What device are you using in this setting?
Goedicke-Fritz: We use the Cyranose 320, which is used by the US military to detect the presence of explosives. The device comprises 32 individual polymer sensors, which are activated in varying degrees once they are exposed to VOCs. This creates distinct aroma-signature patterns. These are visualized as so-called "smellprints" in 3D graphical representation.
Is the device being used for medical applications?
Goedicke-Fritz: The device is not yet established as a medical device, though it is already being tested for lung cancer detection. We are currently testing it pertaining to amnionitis. However, we are still in a testing phase as this is essentially artificial intelligence that needs lots of data to train and learn.
Our objective is to teach the device to detect the smellprint for COVID-19.
Is your plan to use the device primarily to screen children for the disease?
Goedicke-Fritz: We work at the Department of General Pediatrics, which means we primarily deal with children. A key issue is that there are age limits as it relates to COVID-19 vaccines for children and transmission tends to occur in schools. What's more, rapid COVID tests are simply too uncomfortable for children, especially for little ones, which is why our efforts focus on this group.
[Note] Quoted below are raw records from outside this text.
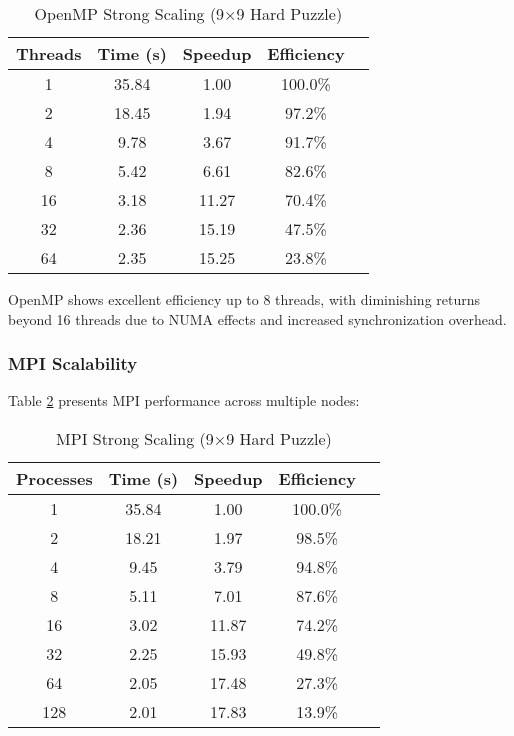 \begin{table}[htbp]
\caption{OpenMP Strong Scaling (9×9 Hard Puzzle)}
\begin{center}
\begin{tabular}{@{}ccccc@{}}
\toprule
\textbf{Threads} & \textbf{Time (s)} & \textbf{Speedup} & \textbf{Efficiency} \\
\midrule
1 & 35.84 & 1.00 & 100.0\% \\
2 & 18.45 & 1.94 & 97.2\% \\
4 & 9.78 & 3.67 & 91.7\% \\
8 & 5.42 & 6.61 & 82.6\% \\
16 & 3.18 & 11.27 & 70.4\% \\
32 & 2.36 & 15.19 & 47.5\% \\
64 & 2.35 & 15.25 & 23.8\% \\
\bottomrule
\end{tabular}
\end{center}
\label{tab:openmp_scaling}
\end{table}

OpenMP shows excellent efficiency up to 8 threads, with diminishing returns beyond 16 threads due to NUMA effects and increased synchronization overhead.

\subsubsection{MPI Scalability}
Table \ref{tab:mpi_scaling} presents MPI performance across multiple nodes:

\begin{table}[htbp]
\caption{MPI Strong Scaling (9×9 Hard Puzzle)}
\begin{center}
\begin{tabular}{@{}ccccc@{}}
\toprule
\textbf{Processes} & \textbf{Time (s)} & \textbf{Speedup} & \textbf{Efficiency} \\
\midrule
1 & 35.84 & 1.00 & 100.0\% \\
2 & 18.21 & 1.97 & 98.5\% \\
4 & 9.45 & 3.79 & 94.8\% \\
8 & 5.11 & 7.01 & 87.6\% \\
16 & 3.02 & 11.87 & 74.2\% \\
32 & 2.25 & 15.93 & 49.8\% \\
64 & 2.05 & 17.48 & 27.3\% \\
128 & 2.01 & 17.83 & 13.9\% \\
\bottomrule
\end{tabular}
\end{center}
\label{tab:mpi_scaling}
\end{table}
Having said that, we also factor adults into this setting and collaborate with pulmonary critical care.
Your project received funding from the Else Kröner-Fresenius Foundation in November 2021. What are your next steps?
Goedicke-Fritz: We have already submitted our application for the study to the ethics committee. Our goal is to start the measurement process on children in January. All told, we want to include 250 patients to facilitate solid data collection. In the summer, but no later than the end of 2022, we aim to implement the software improvements. Project completion should be in two years.